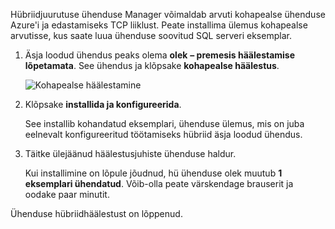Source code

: 
Hübriidjuurutuse ühenduse Manager võimaldab arvuti kohapealse ühenduse Azure'i ja edastamiseks TCP liiklust. Peate installima ülemus kohapealse arvutisse, kus saate luua ühenduse soovitud SQL serveri eksemplar.

1. Äsja loodud ühendus peaks olema **olek** **– premesis häälestamise lõpetamata**. See ühendus ja klõpsake **kohapealse häälestus**.

    ![Kohapealse häälestamine](./media/hybrid-connections-install-connection-manager/5-1.png)

2. Klõpsake **installida ja konfigureerida**.

    See installib kohandatud eksemplari, ühenduse ülemus, mis on juba eelnevalt konfigureeritud töötamiseks hübriid äsja loodud ühendus.

3. Täitke ülejäänud häälestusjuhiste ühenduse haldur.

    Kui installimine on lõpule jõudnud, hü ühenduse olek muutub **1 eksemplari ühendatud**. Võib-olla peate värskendage brauserit ja oodake paar minutit. 

Ühenduse hübriidhäälestust on lõppenud.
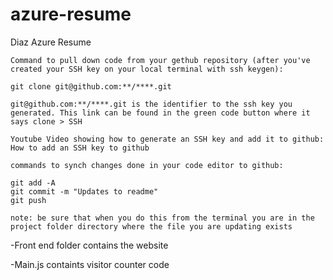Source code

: # azure-resume
Diaz Azure Resume

    Command to pull down code from your gethub repository (after you've created your SSH key on your local terminal with ssh keygen):

    git clone git@github.com:**/****.git

    git@github.com:**/****.git is the identifier to the ssh key you generated. This link can be found in the green code button where it says clone > SSH

    Youtube Video showing how to generate an SSH key and add it to github: How to add an SSH key to github

    commands to synch changes done in your code editor to github:

    git add -A
    git commit -m "Updates to readme"
    git push

    note: be sure that when you do this from the terminal you are in the project folder directory where the file you are updating exists

-Front end folder contains the website

-Main.js containts visitor counter code

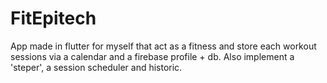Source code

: # FitEpitech
App made in flutter for myself that act as a fitness and store each workout sessions via a calendar and a firebase profile + db. 
Also implement a 'steper', a session scheduler and historic. 
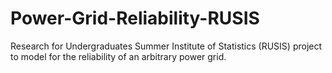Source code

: # Power-Grid-Reliability-RUSIS
Research for Undergraduates Summer Institute of Statistics (RUSIS) project to model for the reliability of an arbitrary power grid.
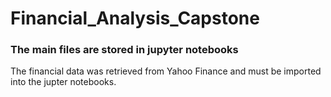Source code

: # Financial_Analysis_Capstone

### The main files are stored in jupyter notebooks

 The financial data was retrieved from Yahoo Finance and must be imported into the jupter notebooks. 
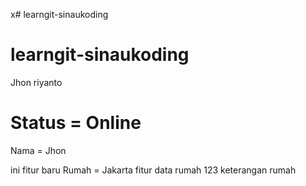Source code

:x# learngit-sinaukoding
# learngit-sinaukoding
Jhon riyanto 
# Status = Online
Nama = Jhon

ini fitur baru
Rumah = Jakarta
fitur data
rumah 123
keterangan rumah
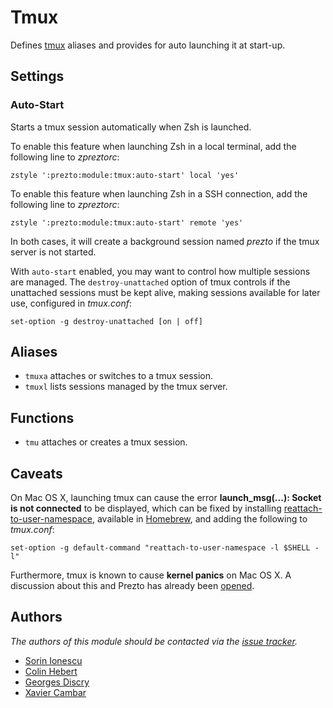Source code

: Tmux
====

Defines [tmux][1] aliases and provides for auto launching it at start-up.

Settings
--------

### Auto-Start

Starts a tmux session automatically when Zsh is launched.

To enable this feature when launching Zsh in a local terminal, add the
following line to *zpreztorc*:

    zstyle ':prezto:module:tmux:auto-start' local 'yes'

To enable this feature when launching Zsh in a SSH connection, add the
following line to *zpreztorc*:

    zstyle ':prezto:module:tmux:auto-start' remote 'yes'

In both cases, it will create a background session named _prezto_ if the tmux
server is not started.

With `auto-start` enabled, you may want to control how multiple sessions are
managed. The `destroy-unattached` option of tmux controls if the unattached
sessions must be kept alive, making sessions available for later use, configured
in *tmux.conf*:

    set-option -g destroy-unattached [on | off]

Aliases
-------

  - `tmuxa` attaches or switches to a tmux session.
  - `tmuxl` lists sessions managed by the tmux server.

Functions
---------
 - `tmu` attaches or creates a tmux session.

Caveats
-------

On Mac OS X, launching tmux can cause the error **launch_msg(...): Socket is not
connected** to be displayed, which can be fixed by installing
[reattach-to-user-namespace][3], available in [Homebrew][4], and adding the
following to *tmux.conf*:

    set-option -g default-command "reattach-to-user-namespace -l $SHELL -l"

Furthermore, tmux is known to cause **kernel panics** on Mac OS X. A discussion
about this and Prezto has already been [opened][2].

Authors
-------

*The authors of this module should be contacted via the [issue tracker][5].*

  - [Sorin Ionescu](https://github.com/sorin-ionescu)
  - [Colin Hebert](https://github.com/ColinHebert)
  - [Georges Discry](https://github.com/gdiscry)
  - [Xavier Cambar](https://github.com/xcambar)

[1]: http://tmux.sourceforge.net
[2]: https://github.com/sorin-ionescu/prezto/issues/62
[3]: https://github.com/ChrisJohnsen/tmux-MacOSX-pasteboard
[4]: https://github.com/mxcl/homebrew
[5]: https://github.com/sorin-ionescu/prezto/issues


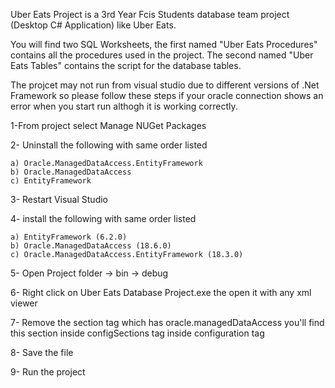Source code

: Uber Eats Project is a 3rd Year Fcis Students database team project (Desktop C# Application) like Uber Eats.

You will find two SQL Worksheets, the first named "Uber Eats Procedures" contains all the procedures used in the project. The second named "Uber Eats Tables" contains the script for the database tables.

The projcet may not run from visual studio due to different versions of .Net Framework so please follow these steps if your oracle connection shows an error when you start run althogh it is working correctly.

1-From project select Manage NUGet Packages 

2- Uninstall the following with same order listed

    a) Oracle.ManagedDataAccess.EntityFramework
    b) Oracle.ManagedDataAccess
    c) EntityFramework
3- Restart Visual Studio

4- install the following with same order listed

    a) EntityFramework (6.2.0)
    b) Oracle.ManagedDataAccess (18.6.0)
    c) Oracle.ManagedDataAccess.EntityFramework (18.3.0)
5- Open Project folder -> bin -> debug

6- Right click on Uber Eats Database Project.exe the open it with any xml viewer

7- Remove the section tag which has oracle.managedDataAccess you'll find this section inside configSections tag inside configuration tag

8- Save the file

9- Run the project

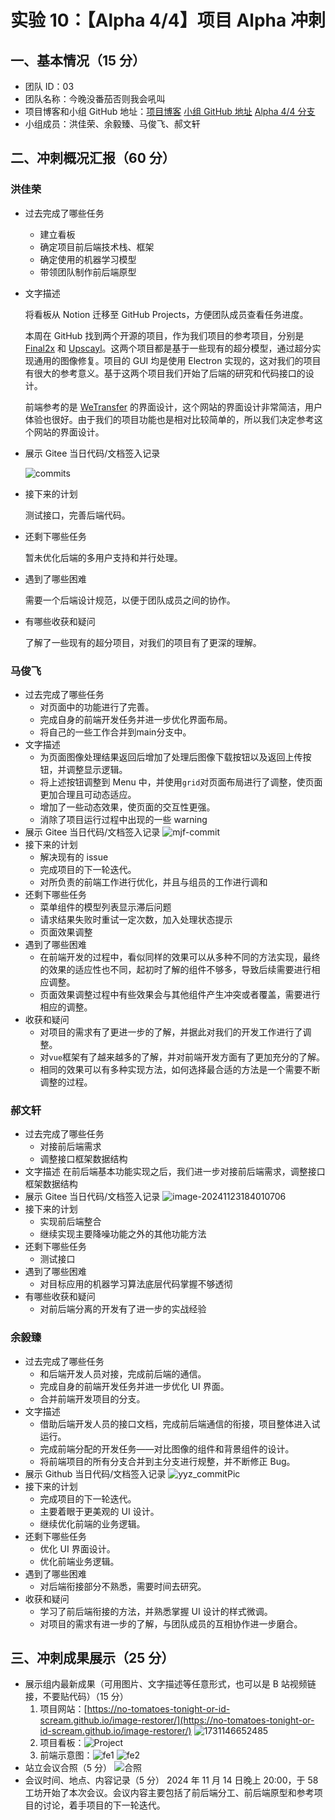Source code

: # 实验 10：【Alpha 4/4】项目 Alpha 冲刺

## 一、基本情况（15 分）

- 团队 ID：03
- 团队名称：今晚没番茄否则我会吼叫
- 项目博客和小组 GitHub 地址：[项目博客](https://no-tomatoes-tonight-or-id-scream.github.io/image-restorer/) [小组 GitHub 地址](https://github.com/no-tomatoes-tonight-or-id-scream/image-restorer) [Alpha 4/4 分支](https://github.com/no-tomatoes-tonight-or-id-scream/image-restorer/tree/alpha-4/4)
- 小组成员：洪佳荣、余毅臻、马俊飞、郝文轩

## 二、冲刺概况汇报（60 分）

### 洪佳荣

- 过去完成了哪些任务
    - 建立看板
    - 确定项目前后端技术栈、框架
    - 确定使用的机器学习模型
    - 带领团队制作前后端原型
- 文字描述

    将看板从 Notion 迁移至 GitHub Projects，方便团队成员查看任务进度。

    本周在 GitHub 找到两个开源的项目，作为我们项目的参考项目，分别是 [Final2x](https://github.com/Tohrusky/Final2x) 和 [Upscayl](https://github.com/upscayl/upscayl)。这两个项目都是基于一些现有的超分模型，通过超分实现通用的图像修复。项目的 GUI 均是使用 Electron 实现的，这对我们的项目有很大的参考意义。基于这两个项目我们开始了后端的研究和代码接口的设计。

    前端参考的是 [WeTransfer](https://wetransfer.com/) 的界面设计，这个网站的界面设计非常简洁，用户体验也很好。由于我们的项目功能也是相对比较简单的，所以我们决定参考这个网站的界面设计。
  
- 展示 Gitee 当日代码/文档签入记录
  
  ![commits](assets/2024-11-17-19-25-19.png)
  
- 接下来的计划

  测试接口，完善后端代码。

- 还剩下哪些任务

  暂未优化后端的多用户支持和并行处理。

- 遇到了哪些困难

  需要一个后端设计规范，以便于团队成员之间的协作。

- 有哪些收获和疑问

  了解了一些现有的超分项目，对我们的项目有了更深的理解。

### 马俊飞

- 过去完成了哪些任务
  - 对页面中的功能进行了完善。
  - 完成自身的前端开发任务并进一步优化界面布局。
  - 将自己的一些工作合并到main分支中。  
- 文字描述
    - 为页面图像处理结果返回后增加了处理后图像下载按钮以及返回上传按钮，并调整显示逻辑。
    - 将上述按钮调整到 Menu 中，并使用`grid`对页面布局进行了调整，使页面更加合理且可动态适应。
    - 增加了一些动态效果，使页面的交互性更强。
    - 消除了项目运行过程中出现的一些 warning
- 展示 Gitee 当日代码/文档签入记录
  ![mjf-commit](assets/2024-12-1-mjf.png)
- 接下来的计划
    - 解决现有的 issue
    - 完成项目的下一轮迭代。
    - 对所负责的前端工作进行优化，并且与组员的工作进行调和
- 还剩下哪些任务
    - 菜单组件的模型列表显示滞后问题
    - 请求结果失败时重试一定次数，加入处理状态提示
    - 页面效果调整
- 遇到了哪些困难
    - 在前端开发的过程中，看似同样的效果可以从多种不同的方法实现，最终的效果的适应性也不同，起初时了解的组件不够多，导致后续需要进行相应调整。
    - 页面效果调整过程中有些效果会与其他组件产生冲突或者覆盖，需要进行相应的调整。
- 收获和疑问
    - 对项目的需求有了更进一步的了解，并据此对我们的开发工作进行了调整。
    - 对`vue`框架有了越来越多的了解，并对前端开发方面有了更加充分的了解。
    - 相同的效果可以有多种实现方法，如何选择最合适的方法是一个需要不断调整的过程。

### 郝文轩

- 过去完成了哪些任务
    - 对接前后端需求
    - 调整接口框架数据结构
- 文字描述
  在前后端基本功能实现之后，我们进一步对接前后端需求，调整接口框架数据结构
- 展示 Gitee 当日代码/文档签入记录
  ![image-20241123184010706](https://image-host-mooliht.oss-cn-beijing.aliyuncs.com/img/image-20241123184010706.png)
- 接下来的计划
    - 实现前后端整合
    - 继续实现主要降噪功能之外的其他功能方法
- 还剩下哪些任务
    - 测试接口
- 遇到了哪些困难
    - 对目标应用的机器学习算法底层代码掌握不够透彻
- 有哪些收获和疑问
    - 对前后端分离的开发有了进一步的实战经验

### 余毅臻

- 过去完成了哪些任务
    - 和后端开发人员对接，完成前后端的通信。
    - 完成自身的前端开发任务并进一步优化 UI 界面。
    - 合并前端开发项目的分支。
- 文字描述
    - 借助后端开发人员的接口文档，完成前后端通信的衔接，项目整体进入试运行。
    - 完成前端分配的开发任务——对比图像的组件和背景组件的设计。
    - 将前端项目的所有分支合并到主分支进行规整，并不断修正 Bug。
- 展示 Github 当日代码/文档签入记录
  ![yyz_commitPic](assets/2024-11-23-22-52-00.png)
- 接下来的计划
    - 完成项目的下一轮迭代。
    - 主要着眼于更美观的 UI 设计。
    - 继续优化前端的业务逻辑。
- 还剩下哪些任务
    - 优化 UI 界面设计。
    - 优化前端业务逻辑。
- 遇到了哪些困难
    - 对后端衔接部分不熟悉，需要时间去研究。
- 收获和疑问
    - 学习了前后端衔接的方法，并熟悉掌握 UI 设计的样式微调。
    - 对项目的需求有进一步的了解，与团队成员的互相协作进一步磨合。


## 三、冲刺成果展示（25 分）

- 展示组内最新成果（可用图片、文字描述等任意形式，也可以是 B 站视频链接，不要贴代码）（15 分）
    1. 项目网站：[https://no-tomatoes-tonight-or-id-scream.github.io/image-restorer/](https://no-tomatoes-tonight-or-id-scream.github.io/image-restorer/)
        ![1731146652485](https://github.com/user-attachments/assets/423d1324-81df-4e7c-9493-6dc5cbfab7d3)
    2. 项目看板：![Project](assets/2024-11-17-19-30-51.png)
    3. 前端示意图：![fe1](assets/fr1.png) ![fe2](assets/2024-11-17-19-31-25.png)
- 站立会议合照（5 分）
    ![合照](assets/2024-11-17-19-16-28.png)
- 会议时间、地点、内容记录（5 分）
  2024 年 11 月 14 日晚上 20:00，于 58 工坊开始了本次会议。会议内容主要包括了前后端分工、前后端原型和参考项目的讨论，着手项目的下一轮迭代。
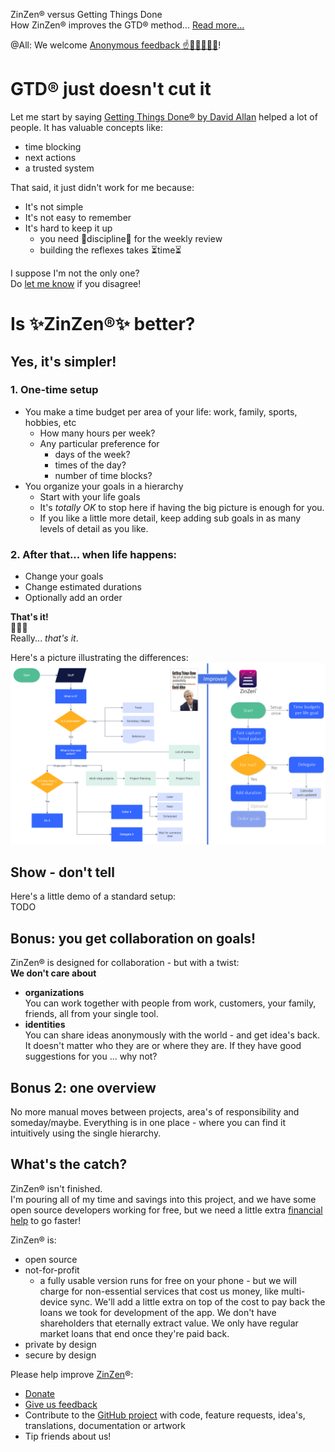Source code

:ZinZen® versus Getting Things Done  
How ZinZen® improves the GTD® method...
[Read more...](https://blog.zinzen.me/2023/04/05/ZinZen-vs-GTD.html)   

@All: We welcome [Anonymous feedback ☝️🫢🤮😲😢🤬](https://zinzen.me/Feedback)!

# GTD® just doesn't cut it  

Let me start by saying [Getting Things Done® by David Allan](https://en.wikipedia.org/wiki/Getting_Things_Done) helped a lot of people.  It has valuable concepts like:  
- time blocking  
- next actions  
- a trusted system  

That said, it just didn't work for me because:  
- It's not simple  
- It's not easy to remember  
- It's hard to keep it up
  - you need 📐discipline📐 for the weekly review  
  - building the reflexes takes ⏳time⏳  

I suppose I'm not the only one?  
Do [let me know](https://zinzen.me/Feedback) if you disagree!


# Is ✨ZinZen®✨ better?  

## Yes, it's simpler!  
### 1. One-time setup
- You make a time budget per area of your life: work, family, sports, hobbies, etc
  - How many hours per week?
  - Any particular preference for
    - days of the week?
    - times of the day?
    - number of time blocks? 
- You organize your goals in a hierarchy
  - Start with your life goals  
  - It's _totally OK_ to stop here if having the big picture is enough for you.  
  - If you like a little more detail, keep adding sub goals in as many levels of detail as you like.  

### 2. After that... when life happens:   

- Change your goals  
- Change estimated durations  
- Optionally add an order  


**That's it!**  
🤯🤯🤯  
Really... _that's it_.  

Here's a picture illustrating the differences:  
<img src="/img/ZinZen-vs-GTD.png" alt="ZinZen-vs-GTD" width="800"/> 

## Show - don't tell  
Here's a little demo of a standard setup:  
TODO

## Bonus: you get collaboration on goals!
ZinZen® is designed for collaboration - but with a twist:  
**We don't care about**  
- **organizations**  
You can work together with people from work, customers, your family, friends, all from your single tool.  
- **identities**  
You can share ideas anonymously with the world - and get idea's back. It doesn't matter who they are or where they are. If they have good suggestions for you ... why not?  

## Bonus 2: one overview
No more manual moves between projects, area's of responsibility and someday/maybe. Everything is in one place - where you can find it intuitively using the single hierarchy.  

## What's the catch?
ZinZen® isn't finished.  
I'm pouring all of my time and savings into this project, and we have some open source developers working for free, but we need a little extra [financial help](https://donate.stripe.com/6oE4jK1iPcPT1m89AA) to go faster!  

ZinZen® is:
- open source
- not-for-profit
  - a fully usable version runs for free on your phone - but we will charge for non-essential services that cost us money, like multi-device sync. We'll add a little extra on top of the cost to pay back the loans we took for development of the app. We don't have shareholders that eternally extract value. We only have regular market loans that end once they're paid back.  
- private by design
- secure by design

Please help improve [ZinZen](https://zinzen.me)®:  
- [Donate](https://donate.stripe.com/6oE4jK1iPcPT1m89AA)
- [Give us feedback](https://zinzen.me/Feedback)
- Contribute to the [GitHub project](https://github.com/tijlleenders/ZinZen) with code, feature requests, idea's, translations, documentation or artwork  
- Tip friends about us!

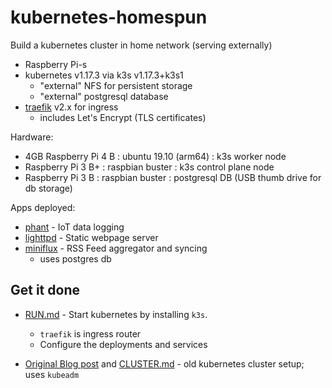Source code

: kubernetes-homespun
===================

Build a kubernetes cluster in home network (serving externally)

-	Raspberry Pi-s
-	kubernetes v1.17.3 via k3s v1.17.3+k3s1
	-	"external" NFS for persistent storage
	-	"external" postgresql database
-	[traefik](https://github.com/containous/traefik) v2.x for ingress
	-	includes Let's Encrypt (TLS certificates)

Hardware:

-	4GB Raspberry Pi 4 B : ubuntu 19.10 (arm64) : k3s worker node
-	Raspberry Pi 3 B+ : raspbian buster : k3s control plane node
-	Raspberry Pi 3 B : raspbian buster : postgresql DB (USB thumb drive for db storage)

Apps deployed:

-	[phant](https://hub.docker.com/r/dpcrook/phant_server-docker) - IoT data logging
-	[lighttpd](https://hub.docker.com/r/dpcrook/alpine-lighttpd-static) - Static webpage server
-	[miniflux](https://hub.docker.com/r/miniflux/miniflux) - RSS Feed aggregator and syncing
	-	uses postgres db

Get it done
-----------

-	[RUN.md](RUN.md) - Start kubernetes by installing `k3s`.

	-	`traefik` is ingress router
	-	Configure the deployments and services

-	[Original Blog post](https://idcrook.github.io/Kubernetes-Ubuntu-18.04-Bare-Metal-Single-Host/) and [CLUSTER.md](.archive/CLUSTER.md) - old kubernetes cluster setup; uses `kubeadm`
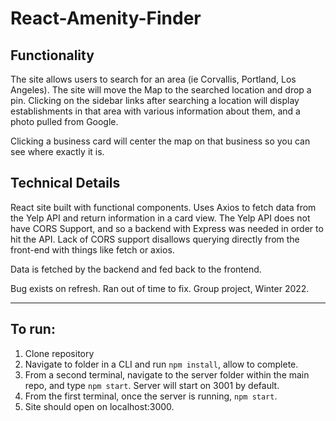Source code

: # React-Amenity-Finder

## Functionality 
The site allows users to search for an area (ie Corvallis, Portland, Los Angeles). The site will move the Map to the searched location and drop a pin. Clicking on the sidebar links after searching a location will display establishments in that area with various information about them, and a photo pulled from Google. 

Clicking a business card will center the map on that business so you can see where exactly it is.


## Technical Details
React site built with functional components. Uses Axios to fetch data from the Yelp API and return information in a card view. The Yelp API does not have CORS Support, and so a backend with Express was needed in order to hit the API. Lack of CORS support disallows querying directly from the front-end with things like fetch or axios. 

Data is fetched by the backend and fed back to the frontend.

Bug exists on refresh. Ran out of time to fix. Group project, Winter 2022.

----

## To run:

1. Clone repository
2. Navigate to folder in a CLI and run `npm install`, allow to complete.
3. From a second terminal, navigate to the server folder within the main repo, and type `npm start`. Server will start on 3001 by default.
4. From the first terminal, once the server is running, `npm start`.
5. Site should open on localhost:3000.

· · · · · · ·

» **Activity**: Take the material above from the line containing "8- Save the file" up to and including the line containing "- 为页面图像处理结果返回后" and retype it exactly, without any pictures.

» **Result of the task**:
8- Save the file

9- Run the project

Source code

: # 实验 10：【Alpha 4/4】项目 Alpha 冲刺

## 一、基本情况（15 分）

- 团队 ID：03
- 团队名称：今晚没番茄否则我会吼叫
- 项目博客和小组 GitHub 地址：[项目博客](https://no-tomatoes-tonight-or-id-scream.github.io/image-restorer/) [小组 GitHub 地址](https://github.com/no-tomatoes-tonight-or-id-scream/image-restorer) [Alpha 4/4 分支](https://github.com/no-tomatoes-tonight-or-id-scream/image-restorer/tree/alpha-4/4)
- 小组成员：洪佳荣、余毅臻、马俊飞、郝文轩

## 二、冲刺概况汇报（60 分）

### 洪佳荣

- 过去完成了哪些任务
    - 建立看板
    - 确定项目前后端技术栈、框架
    - 确定使用的机器学习模型
    - 带领团队制作前后端原型
- 文字描述

    将看板从 Notion 迁移至 GitHub Projects，方便团队成员查看任务进度。

    本周在 GitHub 找到两个开源的项目，作为我们项目的参考项目，分别是 [Final2x](https://github.com/Tohrusky/Final2x) 和 [Upscayl](https://github.com/upscayl/upscayl)。这两个项目都是基于一些现有的超分模型，通过超分实现通用的图像修复。项目的 GUI 均是使用 Electron 实现的，这对我们的项目有很大的参考意义。基于这两个项目我们开始了后端的研究和代码接口的设计。

    前端参考的是 [WeTransfer](https://wetransfer.com/) 的界面设计，这个网站的界面设计非常简洁，用户体验也很好。由于我们的项目功能也是相对比较简单的，所以我们决定参考这个网站的界面设计。
  
- 展示 Gitee 当日代码/文档签入记录
  
  ![commits](assets/2024-11-17-19-25-19.png)
  
- 接下来的计划

  测试接口，完善后端代码。

- 还剩下哪些任务

  暂未优化后端的多用户支持和并行处理。

- 遇到了哪些困难

  需要一个后端设计规范，以便于团队成员之间的协作。

- 有哪些收获和疑问

  了解了一些现有的超分项目，对我们的项目有了更深的理解。

### 马俊飞

- 过去完成了哪些任务
  - 对页面中的功能进行了完善。
  - 完成自身的前端开发任务并进一步优化界面布局。
  - 将自己的一些工作合并到main分支中。  
- 文字描述
    - 为页面图像处理结果返回后增加了处理后图像下载按钮以及返回上传按钮，并调整显示逻辑。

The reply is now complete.